Compared to MySQL or Oracle, PostgreSQL also has the accolade of being supported by Django but having no outstanding database issues. Whether that's because nobody else uses it, or because the integration is tight and relatively bug-free, I daren't comment, but we've had nothing but seamless, transparent behaviour thus far.
Our Django-oriented hosting is with Webfaction, who are geared up for one-click mod_python Django deployments. The Django app sits in its own Apache process, while static files are served by the Linux server's main Apache process: differential serving of content lets us take advantage of differential hosting fees. The hosting is a pretty good package, although TimeToLead.eu (despite being a pretty small application) is already finding the maximum memory package a bit restrictive, so we'll need to keep an eye on that.
On top of this, Django has to a greater or lesser extent enabled us to use a whole host of other neat little technologies to integrate the site and improve both the user and the developer's experience:
- The main Flash widget is written in Flex: I'm no particular fan of Flash myself, but it fulfills the remit admirably here. Because of text flow issues, there are actually six versions of the Flash file, one for each language, but the majority of the explanatory text is then picked up from an XML feed provided by Django, so can be retranslated by the client without recompiling Flex.
- Swfobject serves up our main widget and the YouTube file. It degrades well, but bear in mind that the API to it has changed considerably in the most recent major version.
- Unit tests in Django cover a number of stress points in the code (although not all, owing to the timescale). Towards the end, we were testing any major functionality changes by writing the tests first, which I was really pleased with.
- BeautifulSoup, which I mentioned a few days ago, is employed in the unit tests to check that certain content is coming through on the front end. It also managed to help us proof against a browser-dependent FOUC we encountered during development.
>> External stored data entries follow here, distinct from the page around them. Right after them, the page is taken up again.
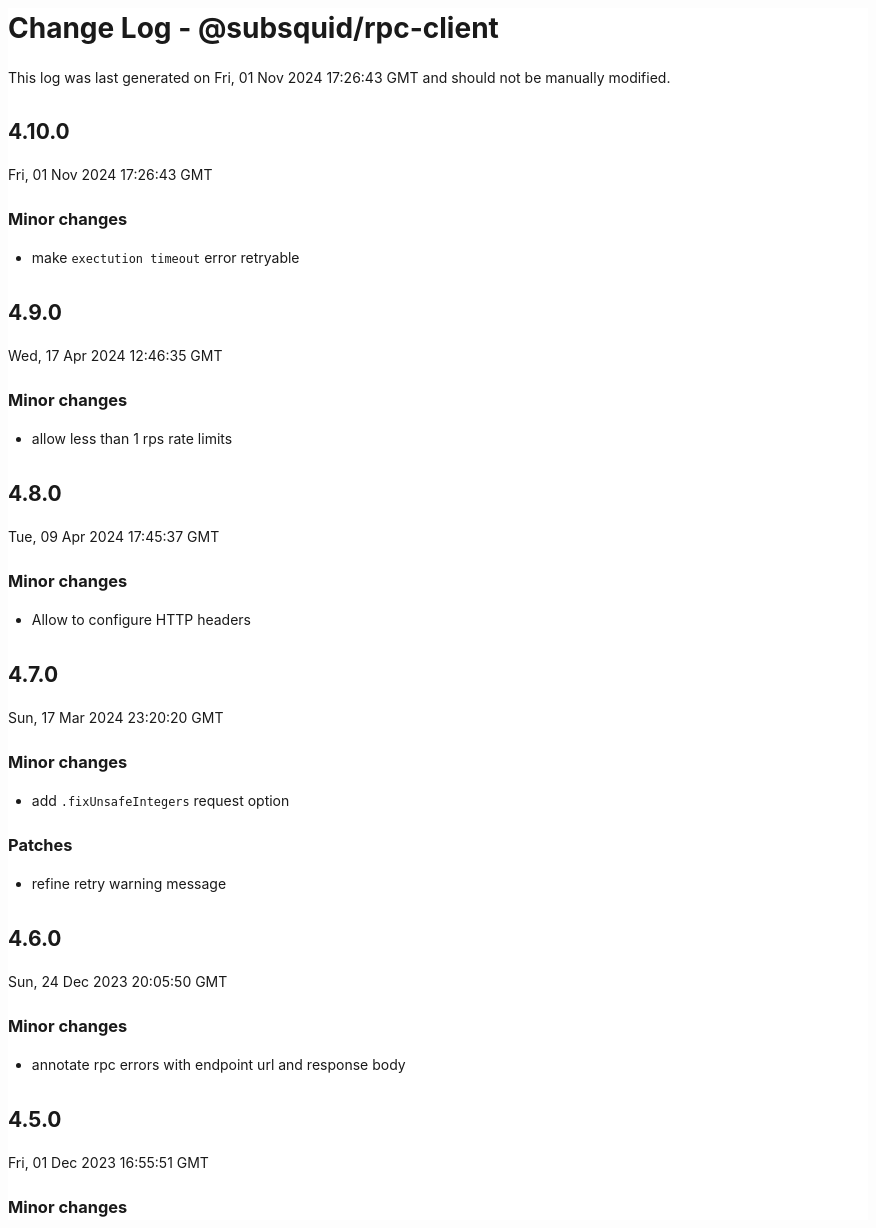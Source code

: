 # Change Log - @subsquid/rpc-client

This log was last generated on Fri, 01 Nov 2024 17:26:43 GMT and should not be manually modified.

## 4.10.0
Fri, 01 Nov 2024 17:26:43 GMT

### Minor changes

- make `exectution timeout` error retryable

## 4.9.0
Wed, 17 Apr 2024 12:46:35 GMT

### Minor changes

- allow less than 1 rps rate limits

## 4.8.0
Tue, 09 Apr 2024 17:45:37 GMT

### Minor changes

- Allow to configure HTTP headers

## 4.7.0
Sun, 17 Mar 2024 23:20:20 GMT

### Minor changes

- add `.fixUnsafeIntegers` request option

### Patches

- refine retry warning message

## 4.6.0
Sun, 24 Dec 2023 20:05:50 GMT

### Minor changes

- annotate rpc errors with endpoint url and response body

## 4.5.0
Fri, 01 Dec 2023 16:55:51 GMT

### Minor changes
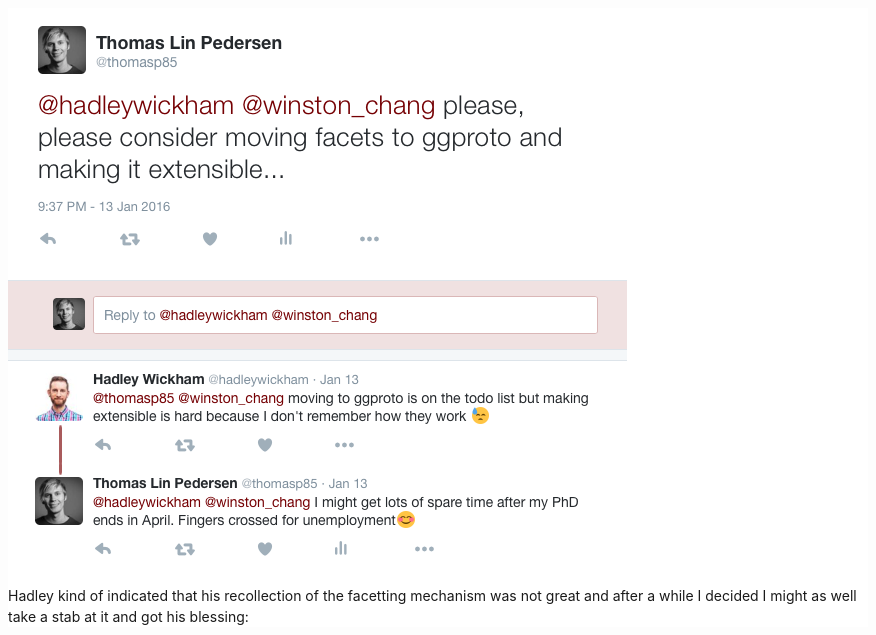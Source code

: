 [![Asking about future ggproto implementation of facetting](/assets/images/becoming-the-intern/ask_facet_proto.png)](https://twitter.com/thomasp85/status/687373009804521473)

Hadley kind of indicated that his recollection of the facetting mechanism was not great and after a while I decided I might as well take a stab at it and got his blessing:
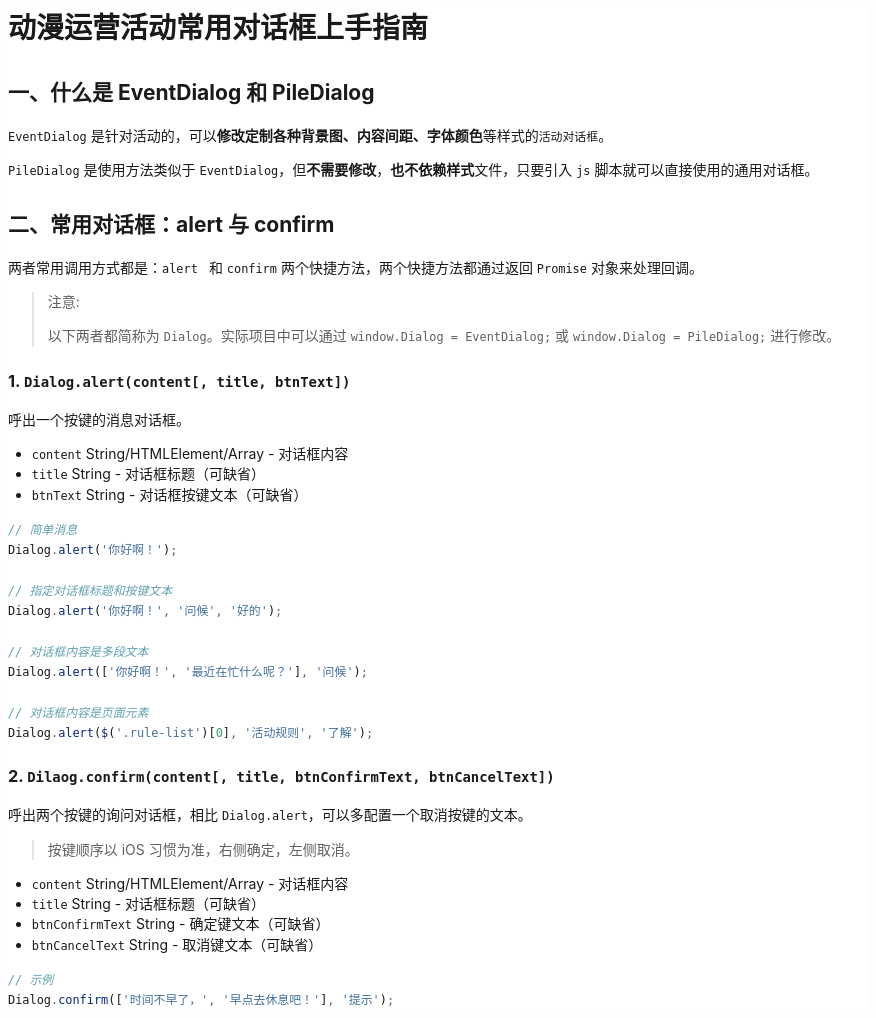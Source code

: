 # 动漫运营活动常用对话框上手指南

## 一、什么是 EventDialog 和 PileDialog

`EventDialog` 是针对活动的，可以**修改定制各种背景图、内容间距、字体颜色**等样式的`活动对话框`。

`PileDialog` 是使用方法类似于 `EventDialog`，但**不需要修改**，**也不依赖样式**文件，只要引入 `js` 脚本就可以直接使用的通用对话框。

## 二、常用对话框：alert 与 confirm

两者常用调用方式都是：`alert ` 和 `confirm` 两个快捷方法，两个快捷方法都通过返回 `Promise` 对象来处理回调。

>  注意: 
>
>  以下两者都简称为 `Dialog`。实际项目中可以通过 `window.Dialog = EventDialog;` 或 `window.Dialog = PileDialog;` 进行修改。

### 1. `Dialog.alert(content[, title, btnText])`

呼出一个按键的消息对话框。

* `content` String/HTMLElement/Array - 对话框内容
* `title` String - 对话框标题（可缺省）
* `btnText` String - 对话框按键文本（可缺省）

```javascript
// 简单消息
Dialog.alert('你好啊！');

// 指定对话框标题和按键文本
Dialog.alert('你好啊！', '问候', '好的');

// 对话框内容是多段文本
Dialog.alert(['你好啊！', '最近在忙什么呢？'], '问候');

// 对话框内容是页面元素
Dialog.alert($('.rule-list')[0], '活动规则', '了解');
```

### 2. `Dilaog.confirm(content[, title, btnConfirmText, btnCancelText])`

呼出两个按键的询问对话框，相比 `Dialog.alert`，可以多配置一个取消按键的文本。

> 按键顺序以 iOS 习惯为准，右侧确定，左侧取消。

* `content` String/HTMLElement/Array - 对话框内容
* `title` String - 对话框标题（可缺省）
* `btnConfirmText` String - 确定键文本（可缺省）
* `btnCancelText` String - 取消键文本（可缺省）

```javascript
// 示例
Dialog.confirm(['时间不早了，', '早点去休息吧！'], '提示');
```

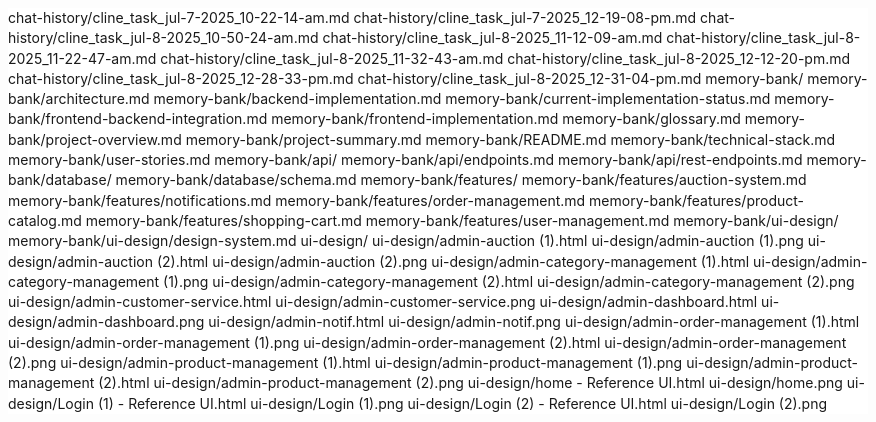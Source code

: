 chat-history/cline_task_jul-7-2025_10-22-14-am.md
chat-history/cline_task_jul-7-2025_12-19-08-pm.md
chat-history/cline_task_jul-8-2025_10-50-24-am.md
chat-history/cline_task_jul-8-2025_11-12-09-am.md
chat-history/cline_task_jul-8-2025_11-22-47-am.md
chat-history/cline_task_jul-8-2025_11-32-43-am.md
chat-history/cline_task_jul-8-2025_12-12-20-pm.md
chat-history/cline_task_jul-8-2025_12-28-33-pm.md
chat-history/cline_task_jul-8-2025_12-31-04-pm.md
memory-bank/
memory-bank/architecture.md
memory-bank/backend-implementation.md
memory-bank/current-implementation-status.md
memory-bank/frontend-backend-integration.md
memory-bank/frontend-implementation.md
memory-bank/glossary.md
memory-bank/project-overview.md
memory-bank/project-summary.md
memory-bank/README.md
memory-bank/technical-stack.md
memory-bank/user-stories.md
memory-bank/api/
memory-bank/api/endpoints.md
memory-bank/api/rest-endpoints.md
memory-bank/database/
memory-bank/database/schema.md
memory-bank/features/
memory-bank/features/auction-system.md
memory-bank/features/notifications.md
memory-bank/features/order-management.md
memory-bank/features/product-catalog.md
memory-bank/features/shopping-cart.md
memory-bank/features/user-management.md
memory-bank/ui-design/
memory-bank/ui-design/design-system.md
ui-design/
ui-design/admin-auction (1).html
ui-design/admin-auction (1).png
ui-design/admin-auction (2).html
ui-design/admin-auction (2).png
ui-design/admin-category-management (1).html
ui-design/admin-category-management (1).png
ui-design/admin-category-management (2).html
ui-design/admin-category-management (2).png
ui-design/admin-customer-service.html
ui-design/admin-customer-service.png
ui-design/admin-dashboard.html
ui-design/admin-dashboard.png
ui-design/admin-notif.html
ui-design/admin-notif.png
ui-design/admin-order-management (1).html
ui-design/admin-order-management (1).png
ui-design/admin-order-management (2).html
ui-design/admin-order-management (2).png
ui-design/admin-product-management (1).html
ui-design/admin-product-management (1).png
ui-design/admin-product-management (2).html
ui-design/admin-product-management (2).png
ui-design/home - Reference UI.html
ui-design/home.png
ui-design/Login (1) - Reference UI.html
ui-design/Login (1).png
ui-design/Login (2) - Reference UI.html
ui-design/Login (2).png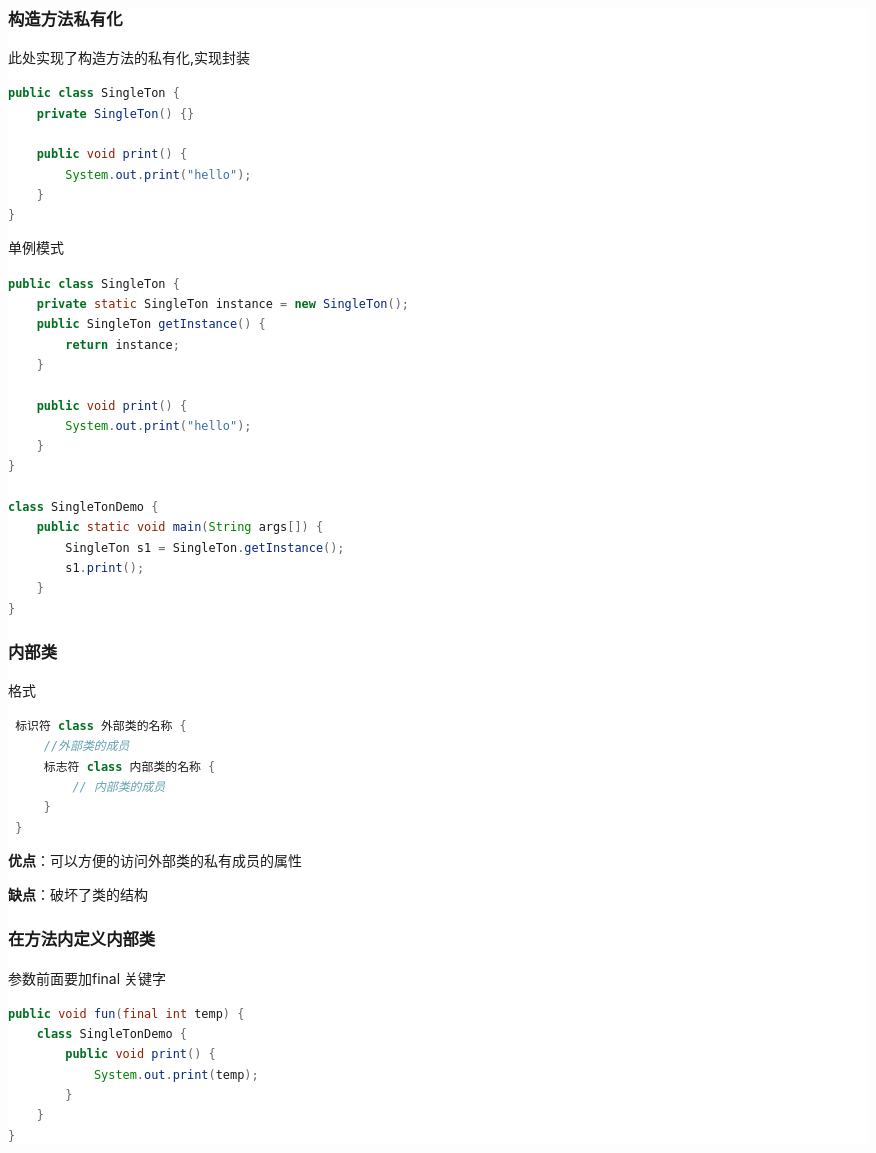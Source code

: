 
### 构造方法私有化
此处实现了构造方法的私有化,实现封装
```java
public class SingleTon {
    private SingleTon() {}

    public void print() {
        System.out.print("hello");
    }
}
```


单例模式
```java
public class SingleTon {
    private static SingleTon instance = new SingleTon();
    public SingleTon getInstance() {
        return instance;
    }

    public void print() {
        System.out.print("hello");
    }
}

class SingleTonDemo {
    public static void main(String args[]) {
        SingleTon s1 = SingleTon.getInstance();
        s1.print();
    }
}
```


### 内部类
格式
```java
 标识符 class 外部类的名称 {
     //外部类的成员
     标志符 class 内部类的名称 {
         // 内部类的成员
     }
 }
```

**优点**：可以方便的访问外部类的私有成员的属性

**缺点**：破坏了类的结构



### 在方法内定义内部类
参数前面要加final 关键字

```java
public void fun(final int temp) {
    class SingleTonDemo {
        public void print() {
            System.out.print(temp);
        }
    }
}
```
- Translations are managed by the Django application Rosetta: the most recent stable version is for Django 0.96 but the bleeding-edge repository copy seems to work OK on 1.0b1
Django has been the saviour here, living up to its promise as a framework for rapid application development. No framework is ever perfect, and there'll always be arguments over the right way to proceed, reconciling what the framework developers want you to do with what the end developer wants to do, but this particular brief sojourn alongside Holovaty, Kaplan-Moss, Willison et al has been tremendous fun.